新しい学習指導要領に改正され、平成24年の4月から中学校に薬の教育が入ってきた。薬に対する勉強は、保健体育の先生とティームティーチングで行うということで、1単元の目安でやってもらうということで通知が来ている。4月1日からということで、学校薬剤師会から話があると思う。薬剤師会は、養護教諭を窓口にしたいと思っているので、よろしくお願いしたい。
問題になっている薬物乱用について、学校では、飲酒、喫煙、シンナーなど色々学習しているが、麻薬等も低年齢化しており、大麻等もインターネットで簡単に買えるような時代となっている。注意深く行政と取り組んでいる。
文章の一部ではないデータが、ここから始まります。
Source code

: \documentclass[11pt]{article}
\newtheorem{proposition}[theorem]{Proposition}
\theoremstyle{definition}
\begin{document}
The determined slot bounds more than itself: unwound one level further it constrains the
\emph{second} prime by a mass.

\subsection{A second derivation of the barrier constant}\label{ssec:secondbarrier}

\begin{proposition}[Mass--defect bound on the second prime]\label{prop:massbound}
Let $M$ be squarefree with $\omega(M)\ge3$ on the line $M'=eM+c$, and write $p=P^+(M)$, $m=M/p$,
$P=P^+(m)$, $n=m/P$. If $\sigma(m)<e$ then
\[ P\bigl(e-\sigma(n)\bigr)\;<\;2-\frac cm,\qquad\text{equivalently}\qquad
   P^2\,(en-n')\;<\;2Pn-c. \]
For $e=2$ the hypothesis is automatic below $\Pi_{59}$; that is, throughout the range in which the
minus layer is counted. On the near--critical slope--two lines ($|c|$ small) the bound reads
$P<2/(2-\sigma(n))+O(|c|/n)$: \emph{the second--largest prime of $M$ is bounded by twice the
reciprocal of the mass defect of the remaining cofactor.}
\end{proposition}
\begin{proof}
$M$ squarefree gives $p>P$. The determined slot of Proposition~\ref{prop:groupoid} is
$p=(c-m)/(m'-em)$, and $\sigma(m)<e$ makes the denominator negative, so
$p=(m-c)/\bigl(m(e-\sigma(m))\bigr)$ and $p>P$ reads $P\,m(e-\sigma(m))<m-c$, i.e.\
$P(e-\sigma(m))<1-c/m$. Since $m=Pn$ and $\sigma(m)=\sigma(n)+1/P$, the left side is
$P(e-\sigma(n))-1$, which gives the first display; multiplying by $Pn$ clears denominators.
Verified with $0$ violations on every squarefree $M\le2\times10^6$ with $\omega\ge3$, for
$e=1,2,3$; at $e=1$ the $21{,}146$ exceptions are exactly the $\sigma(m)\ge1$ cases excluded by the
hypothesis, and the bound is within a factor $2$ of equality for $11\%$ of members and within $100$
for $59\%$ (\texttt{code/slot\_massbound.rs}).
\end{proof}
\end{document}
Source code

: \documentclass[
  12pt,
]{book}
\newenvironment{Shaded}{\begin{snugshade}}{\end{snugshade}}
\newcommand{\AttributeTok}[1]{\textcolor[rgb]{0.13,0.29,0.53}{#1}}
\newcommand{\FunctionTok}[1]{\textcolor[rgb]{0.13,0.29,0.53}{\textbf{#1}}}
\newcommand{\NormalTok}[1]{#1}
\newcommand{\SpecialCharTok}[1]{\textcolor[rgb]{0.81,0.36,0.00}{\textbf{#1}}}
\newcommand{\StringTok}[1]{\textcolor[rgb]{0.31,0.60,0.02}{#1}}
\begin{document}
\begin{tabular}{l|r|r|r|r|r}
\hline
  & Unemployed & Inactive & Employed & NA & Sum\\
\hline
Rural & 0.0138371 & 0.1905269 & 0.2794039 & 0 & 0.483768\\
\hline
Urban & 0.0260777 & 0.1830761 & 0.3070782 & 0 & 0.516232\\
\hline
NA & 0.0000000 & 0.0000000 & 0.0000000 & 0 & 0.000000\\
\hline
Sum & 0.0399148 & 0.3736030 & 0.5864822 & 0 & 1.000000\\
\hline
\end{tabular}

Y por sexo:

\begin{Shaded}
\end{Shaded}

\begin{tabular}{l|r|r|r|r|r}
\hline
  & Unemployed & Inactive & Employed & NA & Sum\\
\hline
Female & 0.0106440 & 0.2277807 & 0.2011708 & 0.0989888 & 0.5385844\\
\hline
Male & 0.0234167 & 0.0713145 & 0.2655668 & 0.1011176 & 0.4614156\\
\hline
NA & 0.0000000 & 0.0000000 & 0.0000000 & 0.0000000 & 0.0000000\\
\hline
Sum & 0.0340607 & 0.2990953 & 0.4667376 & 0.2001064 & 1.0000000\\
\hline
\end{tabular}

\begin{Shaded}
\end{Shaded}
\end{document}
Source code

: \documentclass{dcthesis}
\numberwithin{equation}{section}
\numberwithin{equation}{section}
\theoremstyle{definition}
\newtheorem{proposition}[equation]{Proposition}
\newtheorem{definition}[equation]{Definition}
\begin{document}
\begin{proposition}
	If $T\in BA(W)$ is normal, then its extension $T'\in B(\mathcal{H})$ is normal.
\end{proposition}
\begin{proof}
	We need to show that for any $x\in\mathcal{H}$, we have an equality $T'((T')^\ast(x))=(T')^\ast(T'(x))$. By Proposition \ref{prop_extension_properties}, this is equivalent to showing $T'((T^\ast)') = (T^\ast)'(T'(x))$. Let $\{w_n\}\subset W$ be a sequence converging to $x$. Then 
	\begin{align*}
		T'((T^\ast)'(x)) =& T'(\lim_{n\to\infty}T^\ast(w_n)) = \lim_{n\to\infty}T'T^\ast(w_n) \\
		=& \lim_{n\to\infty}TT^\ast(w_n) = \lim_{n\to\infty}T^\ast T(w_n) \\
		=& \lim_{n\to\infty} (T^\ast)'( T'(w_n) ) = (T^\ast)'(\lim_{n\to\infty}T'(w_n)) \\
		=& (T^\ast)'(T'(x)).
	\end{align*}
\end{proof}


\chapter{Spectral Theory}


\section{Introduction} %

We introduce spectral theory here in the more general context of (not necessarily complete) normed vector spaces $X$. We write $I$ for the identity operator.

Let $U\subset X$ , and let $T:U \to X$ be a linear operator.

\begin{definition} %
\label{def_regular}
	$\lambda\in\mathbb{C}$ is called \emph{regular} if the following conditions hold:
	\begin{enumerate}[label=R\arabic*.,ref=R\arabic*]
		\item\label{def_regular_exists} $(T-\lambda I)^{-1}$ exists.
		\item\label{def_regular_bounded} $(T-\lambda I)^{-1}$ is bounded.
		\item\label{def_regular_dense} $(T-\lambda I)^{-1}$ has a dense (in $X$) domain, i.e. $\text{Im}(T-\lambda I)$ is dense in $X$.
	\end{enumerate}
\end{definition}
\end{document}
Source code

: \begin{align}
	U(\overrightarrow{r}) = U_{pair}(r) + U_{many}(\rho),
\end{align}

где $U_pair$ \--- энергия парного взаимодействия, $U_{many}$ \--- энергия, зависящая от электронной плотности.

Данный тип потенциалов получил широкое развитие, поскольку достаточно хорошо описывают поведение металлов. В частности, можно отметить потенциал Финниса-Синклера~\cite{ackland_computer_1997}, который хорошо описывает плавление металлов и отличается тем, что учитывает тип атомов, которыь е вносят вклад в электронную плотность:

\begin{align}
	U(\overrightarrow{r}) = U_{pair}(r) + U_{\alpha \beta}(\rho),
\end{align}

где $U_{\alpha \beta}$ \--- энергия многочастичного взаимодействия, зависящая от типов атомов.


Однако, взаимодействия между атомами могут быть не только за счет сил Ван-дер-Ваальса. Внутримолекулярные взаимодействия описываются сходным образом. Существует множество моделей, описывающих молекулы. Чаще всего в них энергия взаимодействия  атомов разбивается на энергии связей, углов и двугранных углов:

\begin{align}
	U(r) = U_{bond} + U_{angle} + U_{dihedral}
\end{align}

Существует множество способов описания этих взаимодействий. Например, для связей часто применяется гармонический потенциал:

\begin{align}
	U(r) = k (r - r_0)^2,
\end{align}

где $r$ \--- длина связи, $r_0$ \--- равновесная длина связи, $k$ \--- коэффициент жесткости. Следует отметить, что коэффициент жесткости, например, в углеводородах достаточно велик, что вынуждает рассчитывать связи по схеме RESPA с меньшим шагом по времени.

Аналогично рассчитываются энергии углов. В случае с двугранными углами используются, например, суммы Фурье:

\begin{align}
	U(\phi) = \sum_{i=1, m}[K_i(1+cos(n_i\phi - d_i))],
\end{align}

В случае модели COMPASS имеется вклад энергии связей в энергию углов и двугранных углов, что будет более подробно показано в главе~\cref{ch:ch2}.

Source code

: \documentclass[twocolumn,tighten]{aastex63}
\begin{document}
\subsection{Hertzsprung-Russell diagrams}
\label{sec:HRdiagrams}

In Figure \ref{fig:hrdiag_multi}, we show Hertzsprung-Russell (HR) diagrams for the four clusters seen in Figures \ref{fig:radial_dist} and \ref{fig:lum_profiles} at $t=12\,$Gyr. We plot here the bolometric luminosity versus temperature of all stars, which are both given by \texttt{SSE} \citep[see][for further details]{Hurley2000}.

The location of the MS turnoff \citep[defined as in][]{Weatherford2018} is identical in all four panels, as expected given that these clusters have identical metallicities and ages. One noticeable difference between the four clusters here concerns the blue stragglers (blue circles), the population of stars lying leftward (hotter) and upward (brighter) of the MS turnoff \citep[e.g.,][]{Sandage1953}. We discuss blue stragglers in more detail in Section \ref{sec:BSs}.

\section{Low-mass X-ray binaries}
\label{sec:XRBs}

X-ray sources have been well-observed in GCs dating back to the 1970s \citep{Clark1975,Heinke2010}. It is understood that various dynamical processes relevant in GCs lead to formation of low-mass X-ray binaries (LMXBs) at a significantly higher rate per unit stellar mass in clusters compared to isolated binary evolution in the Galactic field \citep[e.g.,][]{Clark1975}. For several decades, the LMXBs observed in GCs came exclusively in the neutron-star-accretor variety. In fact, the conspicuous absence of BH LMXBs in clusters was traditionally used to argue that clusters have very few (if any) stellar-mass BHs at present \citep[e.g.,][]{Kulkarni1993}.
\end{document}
スポーツファーマシスト(アンチドーピング)について、健全なスポーツを育成するために、うっかりドーピング、市販の薬、例えば風邪ぐすりなどでもひっかかるような薬も処方されているので、競技者が失格になることもある。薬剤会では、質問をうけるホットラインを設けているので、群馬県の薬剤師会に連絡してほしい。
(質疑)
委員発言
学校の耐震化について、県の補助というか、耐震に対する県の考えはあるか。
事務局説明
平成27年までには全校耐震化ができるように計画がつくられているので、平成27年までには全部耐震化ができる形になる。
委員発言
いろいろな話を聞くと、学校の先生にはストレスがかなりあると思う。そういうストレスによって、先生方がうつ病になってしまうこともある。うつ病に対して、どうしたらいいか我々も研究しているし、心の問題に関して、県医師会も取り組んでいる。しかし、専門性のある医師が少ない。精神科の先生、神経内科の先生はごくごく少数なので、学校の先生方も対応に苦慮する。我々としても、群馬大学等々に働きかけて、また県の医師会を通じて専門家の医師に協力してもらう体制をつくりたいと思うので、県の教育委員会とタイアップして問題に取り組んでいきたいと考えている。
教育委員会は、本日話し合われた意見を参考にして、取り組んでほしい。